■ EXERCISE INPUTS
*** Block opens ***
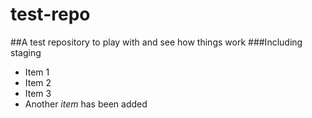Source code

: # test-repo
##A test repository to play with and see how things work
###Including staging

* Item 1
* Item 2
* Item 3
* Another *item* has been added
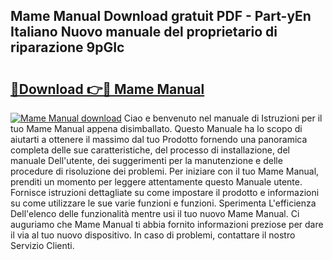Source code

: ## Mame Manual Download gratuit PDF - Part-yEn Italiano Nuovo manuale del proprietario di riparazione 9pGIc

# <h2><a href="http://dfe9jh.blite.top/?on=Mame+Manual">🔗Download 👉🔴 Mame Manual</a></h2>

[![Mame Manual download](https://i.imgur.com/lujVjoI.png)](http://dfe9jh.blite.top/?on=Mame+Manual)
Ciao e benvenuto nel manuale di Istruzioni per il tuo Mame Manual appena disimballato. Questo Manuale ha lo scopo di aiutarti a ottenere il massimo dal tuo Prodotto fornendo una panoramica completa delle sue caratteristiche, del processo di installazione, del manuale Dell'utente, dei suggerimenti per la manutenzione e delle procedure di risoluzione dei problemi. Per iniziare con il tuo Mame Manual, prenditi un momento per leggere attentamente questo Manuale utente. Fornisce istruzioni dettagliate su come impostare il prodotto e informazioni su come utilizzare le sue varie funzioni e funzioni. Sperimenta L'efficienza Dell'elenco delle funzionalità mentre usi il tuo nuovo Mame Manual. Ci auguriamo che Mame Manual ti abbia fornito informazioni preziose per dare il via al tuo nuovo dispositivo. In caso di problemi, contattare il nostro Servizio Clienti.
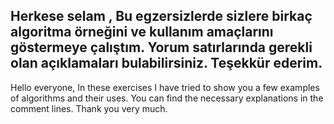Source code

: Herkese selam ,
Bu egzersizlerde sizlere birkaç algoritma örneğini ve kullanım amaçlarını göstermeye çalıştım.
Yorum satırlarında gerekli olan açıklamaları bulabilirsiniz.
Teşekkür ederim.
------------------------------------------
Hello everyone,
In these exercises I have tried to show you a few examples of algorithms and their uses.
You can find the necessary explanations in the comment lines.
Thank you very much.
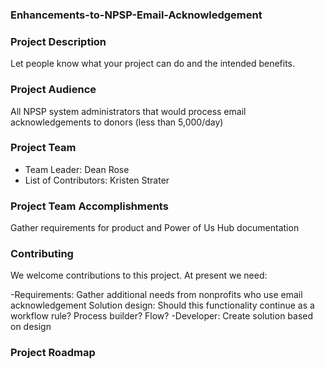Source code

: ### Enhancements-to-NPSP-Email-Acknowledgement

### Project Description
Let people know what your project can do and the intended benefits. 

### Project Audience
All NPSP system administrators that would process email acknowledgements to donors (less than 5,000/day)

### Project Team

* Team Leader: Dean Rose
* List of Contributors: Kristen Strater

### Project Team Accomplishments
Gather requirements for product and Power of Us Hub documentation

### Contributing
We welcome contributions to this project. At present we need:

-Requirements: Gather additional needs from nonprofits who use email acknowledgement
Solution design: Should this functionality continue as a workflow rule? Process builder? Flow?
-Developer: Create solution based on design

### Project Roadmap

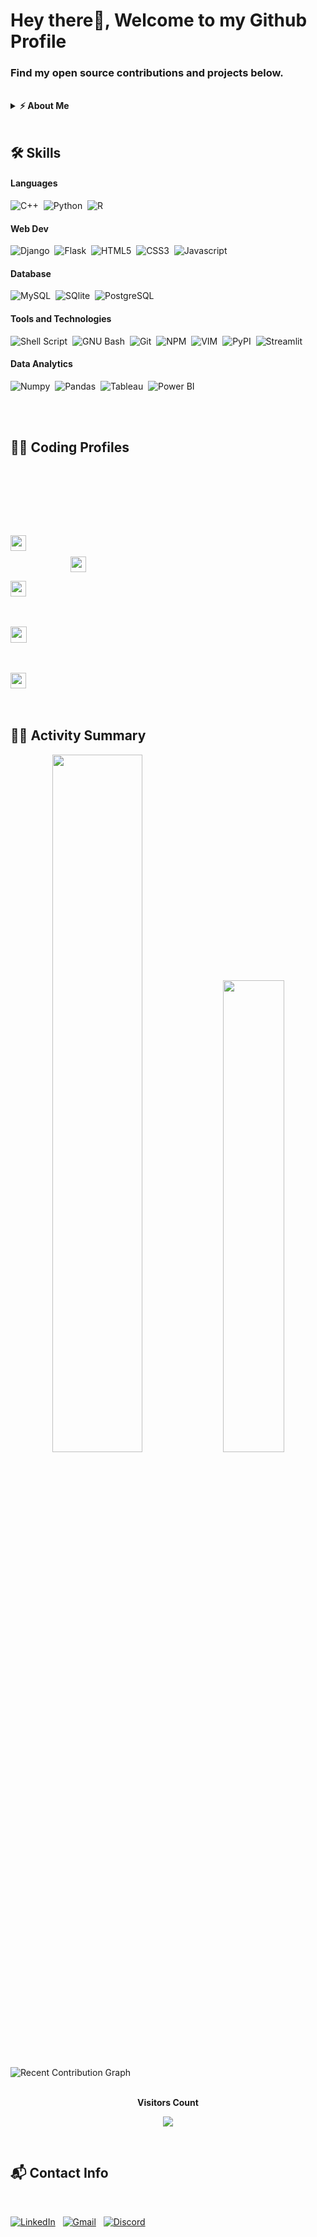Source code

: # Hey there👋, Welcome to my Github Profile
### Find my open source contributions and projects below.
</br>
<details>
  
  <summary><b> ⚡  About Me   </b> </summary>
  
  </br>


&nbsp;&nbsp;&nbsp;**Here's what I'm upto these days**

- 🔧 I’m currently working on ...Online Retail Community App.
- 💡 I’m curious about ...Blockchain and Crypto Currency.
- 📖 I’m currently learning ...Flask.
- ❄️ I’m looking to collaborate on ...Open Source Projects.
- 📫 How to reach me ...gkaustav57@gmail.com.

<!---
kaustav202/kaustav202 is a ✨ special ✨ repository because its `README.md` (this file) appears on your GitHub profile.
You can click the Preview link to take a look at your changes.
--->
</details>
</br>

## 🛠️ Skills

#### Languages

![C++](https://img.shields.io/badge/-C++-05122A?style=flat&logo=C%2B%2B&logoColor=00599C)&nbsp;<!--
![Java](https://img.shields.io/badge/Java-%23150458.svg?style=flat&logo=java&logoColor=white)&nbsp;-->
![Python](https://img.shields.io/badge/-Python-05122A?style=flat&logo=python)&nbsp;
![R](https://img.shields.io/badge/R-276DC3?style=flat&logo=r&logoColor=blue&color=0B2C4A)&nbsp;


#### Web Dev
![Django](https://img.shields.io/badge/Django-092E20?style=flat&logo=django&logoColor=white)&nbsp;
![Flask](https://img.shields.io/badge/Flask-000000?style=flat&logo=flask&logoColor=white)&nbsp;
![HTML5](https://img.shields.io/badge/HTML5-%23E34F26.svg?style=flat&logo=html5&logoColor=white)&nbsp;
![CSS3](https://img.shields.io/badge/CSS3-%231572B6.svg?style=flat&logo=css3&logoColor=white)&nbsp;
![Javascript](https://img.shields.io/badge/JavaScript-F7DF1E?style=flat&logo=javascript&logoColor=black)&nbsp;


#### Database

![MySQL](https://img.shields.io/badge/MySQL-00000F?style=flat&logo=mysql&logoColor=white)&nbsp;
![SQlite](https://img.shields.io/badge/-SQlite-05122A?style=flat&logo=sqlite&logoColor=A8B9CC)&nbsp;
![PostgreSQL](https://img.shields.io/badge/PostgreSQL-316192?style=flat&logo=postgresql&logoColor=white)&nbsp;



#### Tools and Technologies

![Shell Script](https://img.shields.io/badge/Shell_Script-121011?style=flat&logo=gnu-bash&logoColor=white)&nbsp;
![GNU Bash](https://img.shields.io/badge/GNU%20Bash-4EAA25?style=flat&logo=GNU%20Bash&logoColor=white)&nbsp;
![Git](https://img.shields.io/badge/-Git-05122A?style=flat&logo=git)&nbsp;
![NPM](https://img.shields.io/badge/npm-CB3837?style=flat&logo=npm&logoColor=white)&nbsp;
![VIM](https://img.shields.io/badge/VIM-%2311AB00.svg?&style=flat&logo=vim&logoColor=white)&nbsp;
![PyPI](https://img.shields.io/badge/pypi-3775A9?style=flat&logo=pypi&logoColor=white)&nbsp;
![Streamlit](https://img.shields.io/badge/Streamlit-FF4B4B?style=flat&logo=Streamlit&logoColor=white)&nbsp;

#### Data Analytics 

![Numpy](https://img.shields.io/badge/Numpy-777BB4?style=flat&logo=numpy&logoColor=white)&nbsp;
![Pandas](https://img.shields.io/badge/Pandas-2C2D72?style=flat&logo=pandas&logoColor=white)&nbsp;<!-- ![Docker](https://img.shields.io/badge/Docker-2CA5E0?style=flat&logo=docker&logoColor=white)&nbsp; -->
![Tableau](https://img.shields.io/badge/Tableau-E97627?style=flat&logo=Tableau&logoColor=white)&nbsp;
![Power BI](https://img.shields.io/badge/PowerBI-F2C811?style=flat&logo=Power%20BI&logoColor=white)&nbsp;

<!--
#### Cloud Infrastructures

![Firebase](https://img.shields.io/badge/firebase-%23ED7A00.svg?style=flat&logo=firebase&logoColor=white)&nbsp;
![AWS](https://img.shields.io/badge/Amazon_AWS-232F3E?style=flat&logo=amazon-aws&logoColor=white)&nbsp;
![Google Cloud](https://img.shields.io/badge/Google_Cloud-4285F4?style=flat&logo=google-cloud&logoColor=white)&nbsp;
![Heroku](https://img.shields.io/badge/Heroku-430098?style=flat&logo=heroku&logoColor=white)&nbsp;


#### Environments

![Jupyter](https://img.shields.io/badge/Jupyter-F37626.svg?&style=flat&logo=Jupyter&logoColor=white)&nbsp;
![Conda](https://img.shields.io/badge/conda-342B029.svg?&style=flat&logo=anaconda&logoColor=white)&nbsp;
![Spyder](https://img.shields.io/badge/Spyder%20Ide-FF0000?style=flat&logo=spyder%20ide&logoColor=white)&nbsp;
![PyCharm](https://img.shields.io/badge/PyCharm-000000.svg?&style=flate&logo=PyCharm&logoColor=white)&nbsp;
![Replit](https://img.shields.io/badge/replit-667881?style=flat&logo=replit&logoColor=white)&nbsp;
![R Studio](https://img.shields.io/badge/RStudio-75AADB?style=flat&logo=RStudio&logoColor=white)&nbsp;
![VS Code](https://img.shields.io/badge/Visual_Studio_Code-0078D4?style=flat&logo=visual%20studio%20code&logoColor=white)&nbsp;
-->

<br/>


<br />


## 📌🏴  Coding Profiles 


</br>
</br>

<img style="height:25px; margin:10%; position: absolute;float: left;" src = "https://img.shields.io/static/v1?message=Code%20Chef&logo=CodeChef&labelColor=brown&color=brown&logoColor=white&label=%20&style=plastic"/>  &nbsp;

</br>

<img style="height:25px" src = "https://img.shields.io/static/v1?message=Leet%20Code&logo=LeetCode&labelColor=05122A&color=05122A&logoColor=FFA116&label=%20&style=plastic"/>  &nbsp;

</br>

<img style="height:25px" src = "https://img.shields.io/static/v1?message=HackerRank&logo=HackerRank&labelColor=black&color=black&logoColor=00EA64&label=%20&style=flat"/>  &nbsp;

</br>

<img style="height:26px" src = "https://img.shields.io/static/v1?message=Codeforces&logo=Codeforces&labelColor=red&color=red&logoColor=yellow&label=%20&style=plastic"/>  &nbsp;

</br>

<img style="height:25px" src = "https://img.shields.io/static/v1?message=Geeks%20For%20Geeks&logo=GeeksforGeeks&labelColor=white&color=lightgrey&logoColor=2F8D46&label=%20&style=plastic"/>  &nbsp;

</br>

## 📄📜 Activity Summary

<p align="center">
  <img width="53.5%" src="https://github-readme-stats.vercel.app/api?username=kaustav202&theme=algolia&show_icons=true" />
  <img width="44%" src="https://github-readme-stats.vercel.app/api/top-langs/?username=kaustav202&exclude_repo=Portfolio&langs_count=7&layout=compact&theme=algolia" />
</p>

![Recent Contribution Graph](https://activity-graph.herokuapp.com/graph?username=kaustav202&custom_title=Recent%20Contribution%20Graph&bg_color=000033&color=FFFFFF&line=6498b0&point=FFFFFF&theme=rogue&hide_border=true&area=true)

<br/>


<div align="center">
 <b style = {font-weight: 600}>Visitors Count</b>
  </br>

<p align="center"><img align="center" src="https://profile-counter.glitch.me/{kaustav202}/count.svg" /></p> 
<br>
</div>

## 📬 Contact Info

<br/>

<a href="https://www.linkedin.com/in/kgan31/"><img alt="LinkedIn" src="https://img.shields.io/badge/LinkedIn%20-%230077B5.svg?&style=flat&logo=linkedin&logoColor=white"/></a> &nbsp;
<a href="mailto:gkaustav57@gmail.com"><img alt="Gmail" src="https://img.shields.io/badge/Gmail-D14836?style=flat&logo=gmail&logoColor=white" /></a> &nbsp;
<a href = "https://discordapp.com/users/885073575839670302"><img alt = "Discord" src = "https://img.shields.io/badge/Discord-7289DA?style=flat&logo=discord&logoColor=white"/></a>


<!--
<a href="https://hits.seeyoufarm.com"><img src="https://hits.seeyoufarm.com/api/count/incr/badge.svg?url=https%3A%2F%2Fgithub.com%2Fkaustav202%2Fhit-counter&count_bg=%236DAC3D&title_bg=%23555555&icon=grafana.svg&icon_color=%23E7E7E7&title=hits&edge_flat=false"/></a>   -->


<!-- ![Streak](https://github-readme-streak-stats.herokuapp.com/?user=kaustav202) -->

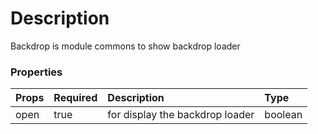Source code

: # Description
Backdrop is module commons to show backdrop loader

### Properties
| Props       | Required | Description | Type |
| :---        | :---     | :---        |:---  |
| open       | true    | for display the backdrop loader | boolean |
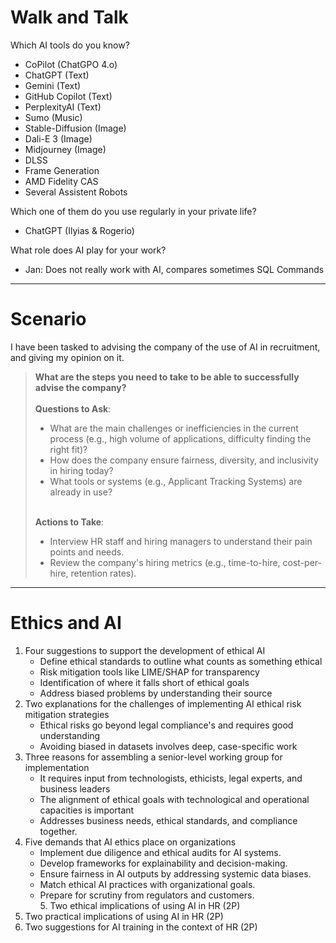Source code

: # Walk and Talk
Which AI tools do you know?
- CoPilot (ChatGPO 4.o)
- ChatGPT (Text)
- Gemini (Text)
- GitHub Copilot (Text)
- PerplexityAI (Text)
- Sumo (Music)
- Stable-Diffusion (Image)
- Dali-E 3 (Image)
- Midjourney (Image)
- DLSS
- Frame Generation
- AMD Fidelity CAS
- Several Assistent Robots

Which one of them do you use regularly in your private life?
- ChatGPT (Ilyias & Rogerio)

What role does AI play for your work?
- Jan: Does not really work with AI, compares sometimes SQL Commands

---
# Scenario
I have been tasked to advising the company of the use of AI in recruitment, and giving my opinion on it.

> **What are the steps you need to take to be able to successfully advise the company?**
> <br><br>**Questions to Ask**:
> - What are the main challenges or inefficiencies in the current process (e.g., high volume of applications, difficulty finding the right fit)?
> - How does the company ensure fairness, diversity, and inclusivity in hiring today?
> - What tools or systems (e.g., Applicant Tracking Systems) are already in use?
>
> <br>**Actions to Take**:
> - Interview HR staff and hiring managers to understand their pain points and needs.
> - Review the company's hiring metrics (e.g., time-to-hire, cost-per-hire, retention rates).

---
# Ethics and AI
1.	Four suggestions to support the development of ethical AI<br>
    - Define ethical standards to outline what counts as something ethical<br>
    - Risk mitigation tools like LIME/SHAP for transparency<br>
    - Identification of where it falls short of ethical goals<br>
    - Address biased problems by understanding their source 
2.	Two explanations for the challenges of implementing AI ethical risk mitigation strategies<br>
    - Ethical risks go beyond legal compliance's and requires good understanding<br>
    - Avoiding biased in datasets involves deep, case-specific work
3.	Three reasons for assembling a senior-level working group for implementation<br>
    - It requires input from technologists, ethicists, legal experts, and business leaders<br>
    - The alignment of ethical goals with technological and operational capacities is important<br>
    - Addresses business needs, ethical standards, and compliance together.
4.	Five demands that AI ethics place on organizations<br>
    - Implement due diligence and ethical audits for AI systems.<br>
    - Develop frameworks for explainability and decision-making.<br>
    - Ensure fairness in AI outputs by addressing systemic data biases.<br>
    - Match ethical AI practices with organizational goals.<br>
    - Prepare for scrutiny from regulators and customers.<br>5.	Two ethical implications of using AI in HR (2P)
6.	Two practical implications of using AI in HR (2P)
7.	Two suggestions for AI training in the context of HR (2P)

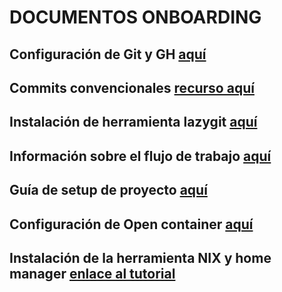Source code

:# DOCUMENTOS ONBOARDING

## Configuración de Git y GH [aquí](https://redia-gt.atlassian.net/wiki/spaces/~71202015ad3a939b8d474896889eecf90fdcc2/pages/360474/Setup+de+Git+y+GH+en+la+terminal)

## Commits convencionales [recurso aquí](https://redia-gt.atlassian.net/wiki/spaces/~71202015ad3a939b8d474896889eecf90fdcc2/pages/917506/Commits+convencionales)

## Instalación de herramienta lazygit [aquí](https://redia-gt.atlassian.net/wiki/spaces/~71202015ad3a939b8d474896889eecf90fdcc2/pages/851972/Herramienta+Lazygit)

## Información sobre el flujo de trabajo [aquí](https://redia-gt.atlassian.net/wiki/spaces/~71202015ad3a939b8d474896889eecf90fdcc2/pages/458754/Flujo+de+trabajo)

## Guía de setup de proyecto [aquí](https://redia-gt.atlassian.net/wiki/spaces/~71202015ad3a939b8d474896889eecf90fdcc2/pages/524320/Gu+a+de+setup+de+proyecto)

## Configuración de Open container [aquí](https://redia-gt.atlassian.net/wiki/spaces/~71202015ad3a939b8d474896889eecf90fdcc2/pages/688141/OpenContainer)


## Instalación de la herramienta NIX y home manager [enlace al tutorial](https://redia-gt.atlassian.net/wiki/spaces/~71202015ad3a939b8d474896889eecf90fdcc2/pages/1245185/Instalaci+n+de+Nix)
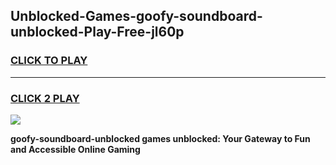 
## Unblocked-Games-goofy-soundboard-unblocked-Play-Free-jl60p
<h3>
<a href="https://premium76.site?title=goofy-soundboard-unblocked&ref=20M">CLICK TO PLAY</a></h3>
<hr>

<h3>
<a href="https://premium76.site?title=goofy-soundboard-unblocked&ref=20M">CLICK 2 PLAY</a>
  
</h3>

<a href="https://premium76.site?title=goofy-soundboard-unblocked&ref=19M"><img src="https://clearcache.store/games.png"></a>


**goofy-soundboard-unblocked games unblocked: Your Gateway to Fun and Accessible Online Gaming**
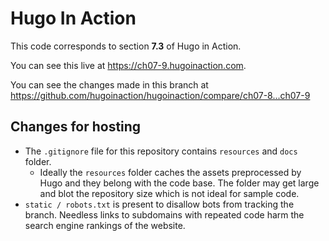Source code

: Hugo In Action
===============

This code corresponds to section **7.3** of Hugo in Action.

You can see this live at https://ch07-9.hugoinaction.com.

You can see the changes made in this branch at https://github.com/hugoinaction/hugoinaction/compare/ch07-8...ch07-9

Changes for hosting
--------------------

* The `.gitignore` file for this repository contains `resources` and `docs` folder.
  * Ideally the `resources` folder caches the assets preprocessed by Hugo and they belong with the code base. The folder may get large and blot the repository size which is not ideal for sample code.
* `static / robots.txt` is present to disallow bots from tracking the branch. Needless links to subdomains with repeated code harm the search engine rankings of the website.

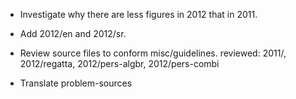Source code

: * Investigate why there are less figures in 2012 that in 2011.
* Add 2012/en and 2012/sr.
* Review source files to conform misc/guidelines.
  reviewed: 2011/, 2012/regatta, 2012/pers-algbr, 2012/pers-combi

* Translate problem-sources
*** Block closes ***
■ PROBLEM REQUIREMENTS
Starting at the line containing "You can find" and stopping at the line containing "### Project Audience", output every line above exactly, both ends included, with pictures omitted.

■ EXPECTED OUTPUT
You can find the necessary explanations in the comment lines.
Thank you very much.
Source code

: ### Enhancements-to-NPSP-Email-Acknowledgement

### Project Description
Let people know what your project can do and the intended benefits. 

### Project Audience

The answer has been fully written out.